Build your own trainer

To build your own trainer, you need prepare these sections:

  • dataset This is the datasets which you want to use.
  • Model This is a wrapper of your own pytorch module .
  • Optimizer This is a wrapper of pytorch opt .
  • trainer This is a training pipeline which assemble the sections above.


In this section, you should build your own dataset that you want to use following.

Common dataset

For some reasons, many opening dataset are common. So, you can easily build a standard common dataaset. such as :

  • Fashion mnist
  • Cifar10
  • Lsun

Only one parameters you need to set is batch_shize . For these common datasets, you only need to reset the batch size.

>>> from jdit.dataset import FashionMNIST
>>> fashion_data = FashionMNIST(batch_shize=64)  # now you get a ``dataset``

Custom dataset

If you want to build a dataset by your own data, you need to inherit the class


and rewrite it’s build_transforms() and build_datasets() (If you want to use default set, rewrite this is not necessary.)

Following these setps:

  • Rewrite your own transforms to self.train_transform_list and self.valid_transform_list. (Not necessary)
  • Register your training dataset to self.dataset_train by using self.train_transform_list
  • Register your valid_epoch dataset to self.dataset_valid by using self.valid_transform_list


class FashionMNIST(DataLoadersFactory):
    def __init__(self, root=r'.\datasets\fashion_data', batch_size=128, num_workers=-1):
        super(FashionMNIST, self).__init__(root, batch_size, num_workers)

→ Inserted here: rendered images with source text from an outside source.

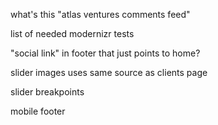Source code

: what's this "atlas ventures comments feed"

list of needed modernizr tests

"social link" in footer that just points to home?

slider images uses same source as clients page

slider breakpoints

mobile footer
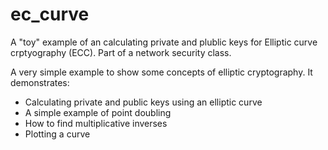 # ec_curve
A "toy" example of an calculating private and plublic keys for Elliptic curve crptyography (ECC). Part of a network security class.

A very simple example to show some concepts of elliptic cryptography. It demonstrates:
* Calculating private and public keys using an elliptic curve
* A simple example of point doubling
* How to find multiplicative inverses
* Plotting a curve
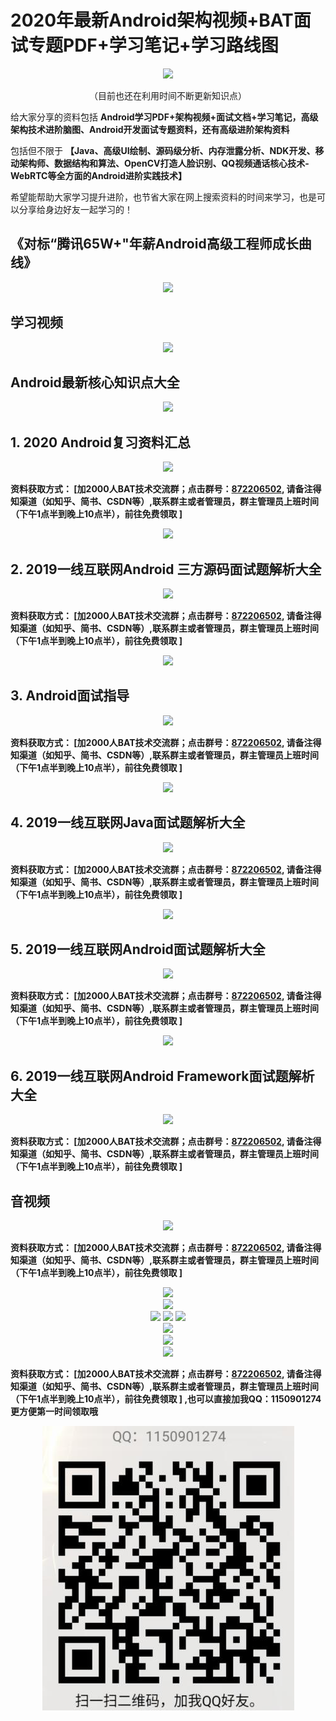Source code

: # 2020年最新Android架构视频+BAT面试专题PDF+学习笔记+学习路线图

<div align=center>
<img src="https://images.gitee.com/uploads/images/2020/0903/145637_c1c45e98_8014590.png">
</div>

<p align = center>（目前也还在利用时间不断更新知识点）</p>

给大家分享的资料包括 **Android学习PDF+架构视频+面试文档+学习笔记，高级架构技术进阶脑图、Android开发面试专题资料，还有高级进阶架构资料** 



包括但不限于 **【Java、高级UI绘制、源码级分析、内存泄露分析、NDK开发、移动架构师、数据结构和算法、OpenCV打造人脸识别、QQ视频通话核心技术-WebRTC等全方面的Android进阶实践技术】** 

希望能帮助大家学习提升进阶，也节省大家在网上搜索资料的时间来学习，也是可以分享给身边好友一起学习的！

## 《对标“腾讯65W+"年薪Android高级工程师成长曲线》

<div  align = center>
<img src="https://images.gitee.com/uploads/images/2020/0903/150122_4e9d7264_8014590.png">
</div>

## 学习视频

<div  align = center>
<img src="https://images.gitee.com/uploads/images/2020/0903/150257_bf2e62a3_8014590.png">
</div>

## Android最新核心知识点大全

<div  align = center>
<img src="https://images.gitee.com/uploads/images/2020/0903/150307_b4c25629_8014590.png">
</div>

## 1. 2020 Android复习资料汇总

<div  align = center>
<img src="https://images.gitee.com/uploads/images/2020/0903/153630_d45f34d5_8014590.png">
</div>

 **资料获取方式：
[加2000人BAT技术交流群；点击群号：[872206502](https://jq.qq.com/?_wv=1027&k=h536LTvD), 请备注得知渠道（如知乎、简书、CSDN等）,联系群主或者管理员，群主管理员上班时间（下午1点半到晚上10点半），前往免费领取 ]** 

<div  align = center>
<img src="https://images.gitee.com/uploads/images/2020/1009/140329_72788f62_8014590.png">
</div>

## 2. 2019一线互联网Android 三方源码面试题解析大全

<div  align = center>
<img src="https://images.gitee.com/uploads/images/2020/0903/151538_30efe46e_8014590.png">
</div>

 **资料获取方式：
[加2000人BAT技术交流群；点击群号：[872206502](https://jq.qq.com/?_wv=1027&k=h536LTvD), 请备注得知渠道（如知乎、简书、CSDN等）,联系群主或者管理员，群主管理员上班时间（下午1点半到晚上10点半），前往免费领取 ]** 

<div  align = center>
<img src="https://images.gitee.com/uploads/images/2020/1009/140329_72788f62_8014590.png">
</div>

## 3. Android面试指导

<div  align = center>
<img src="https://images.gitee.com/uploads/images/2020/0903/151634_cba5a294_8014590.png">
</div>


 **资料获取方式：
[加2000人BAT技术交流群；点击群号：[872206502](https://jq.qq.com/?_wv=1027&k=h536LTvD), 请备注得知渠道（如知乎、简书、CSDN等）,联系群主或者管理员，群主管理员上班时间（下午1点半到晚上10点半），前往免费领取 ]** 

<div  align = center>
<img src="https://images.gitee.com/uploads/images/2020/1009/140329_72788f62_8014590.png">
</div>

## 4. 2019一线互联网Java面试题解析大全

<div  align = center>
<img src="https://images.gitee.com/uploads/images/2020/0903/152749_aa70c29a_8014590.png">
</div>

 **资料获取方式：
[加2000人BAT技术交流群；点击群号：[872206502](https://jq.qq.com/?_wv=1027&k=h536LTvD), 请备注得知渠道（如知乎、简书、CSDN等）,联系群主或者管理员，群主管理员上班时间（下午1点半到晚上10点半），前往免费领取 ]** 

<div  align = center>
<img src="https://images.gitee.com/uploads/images/2020/1009/140329_72788f62_8014590.png">
</div>

## 5. 2019一线互联网Android面试题解析大全

<div  align = center>
<img src="https://images.gitee.com/uploads/images/2020/0903/152736_08622c59_8014590.png">
</div>

 **资料获取方式：
[加2000人BAT技术交流群；点击群号：[872206502](https://jq.qq.com/?_wv=1027&k=h536LTvD), 请备注得知渠道（如知乎、简书、CSDN等）,联系群主或者管理员，群主管理员上班时间（下午1点半到晚上10点半），前往免费领取 ]** 

<div  align = center>
<img src="https://images.gitee.com/uploads/images/2020/1009/140329_72788f62_8014590.png">
</div>

## 6. 2019一线互联网Android Framework面试题解析大全

<div  align = center>
<img src="https://images.gitee.com/uploads/images/2020/0903/152802_e4eb7b86_8014590.png">
</div>

 **资料获取方式：
[加2000人BAT技术交流群；点击群号：[872206502](https://jq.qq.com/?_wv=1027&k=h536LTvD), 请备注得知渠道（如知乎、简书、CSDN等）,联系群主或者管理员，群主管理员上班时间（下午1点半到晚上10点半），前往免费领取 ]** 

## 音视频
<div  align = center>
<img src="https://images.gitee.com/uploads/images/2020/0903/163903_8d234976_8014590.png">
</div>

 **资料获取方式：
[加2000人BAT技术交流群；点击群号：[872206502](https://jq.qq.com/?_wv=1027&k=h536LTvD), 请备注得知渠道（如知乎、简书、CSDN等）,联系群主或者管理员，群主管理员上班时间（下午1点半到晚上10点半），前往免费领取 ]** 

<div  align = center>
<img src="https://images.gitee.com/uploads/images/2020/1009/140329_72788f62_8014590.png">
</div>

<div  align = center>
<img src="https://images.gitee.com/uploads/images/2020/0903/152929_bb135112_8014590.png">
</div>

<div  align = center>
<img src="https://images.gitee.com/uploads/images/2020/0903/152958_25726b87_8014590.png">
<img src="https://upload-images.jianshu.io/upload_images/16810022-480134fc915f32cb.png?imageMogr2/auto-orient/strip|imageView2/2/w/860/format/webp">
<img src="https://upload-images.jianshu.io/upload_images/16810022-907aae3b0f8dbe4d.png?imageMogr2/auto-orient/strip|imageView2/2/format/webp">
</div>
<div  align = center>
<img src="https://images.gitee.com/uploads/images/2020/0903/153005_d0ccc35c_8014590.png">
</div>

<div  align = center>
<img src="https://images.gitee.com/uploads/images/2020/0903/153034_2e628117_8014590.png">
</div>

<div  align = center>
<img src="https://images.gitee.com/uploads/images/2020/0903/153020_c653a849_8014590.png">
</div>
 
**资料获取方式：
[加2000人BAT技术交流群；点击群号：[872206502](https://jq.qq.com/?_wv=1027&k=h536LTvD), 请备注得知渠道（如知乎、简书、CSDN等）,联系群主或者管理员，群主管理员上班时间（下午1点半到晚上10点半），前往免费领取 ] ,也可以直接加我QQ：1150901274 更方便第一时间领取哦**


<div  align = center>
<img src="QQ二维码.jpg">
</div>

    def build_transforms(self, resize=32):
        # This is a default set, you can rewrite it.
        self.train_transform_list = self.valid_transform_list = [
            transforms.Normalize([0.5, 0.5, 0.5], [0.5, 0.5, 0.5])]

    def build_datasets(self):
        self.dataset_train = datasets.CIFAR10(root, train=True, download=True,
        self.dataset_valid = datasets.CIFAR10(root, train=False, download=True,

For now, you get your own dataset.


In this section, you should build your own network.

First, you need to build a pytorch module like this:

>>> class SimpleModel(nn.Module):
...     def __init__(self):
...         super(SimpleModel, self).__init__()
...         self.layer1 = nn.Linear(32, 64)
...         self.layer2 = nn.Linear(64, 1)
...    def forward(self, input):
...        out = self.layer1(input)
...        out = self.layer2(out)
...        return out
>>> network = SimpleModel()


You don’t need to convert it to gpu or using data parallel. The jdit.Model will do this for you.

Second, wrap your model by using jdit.Model . Set which gpus you want to use and the weights init method.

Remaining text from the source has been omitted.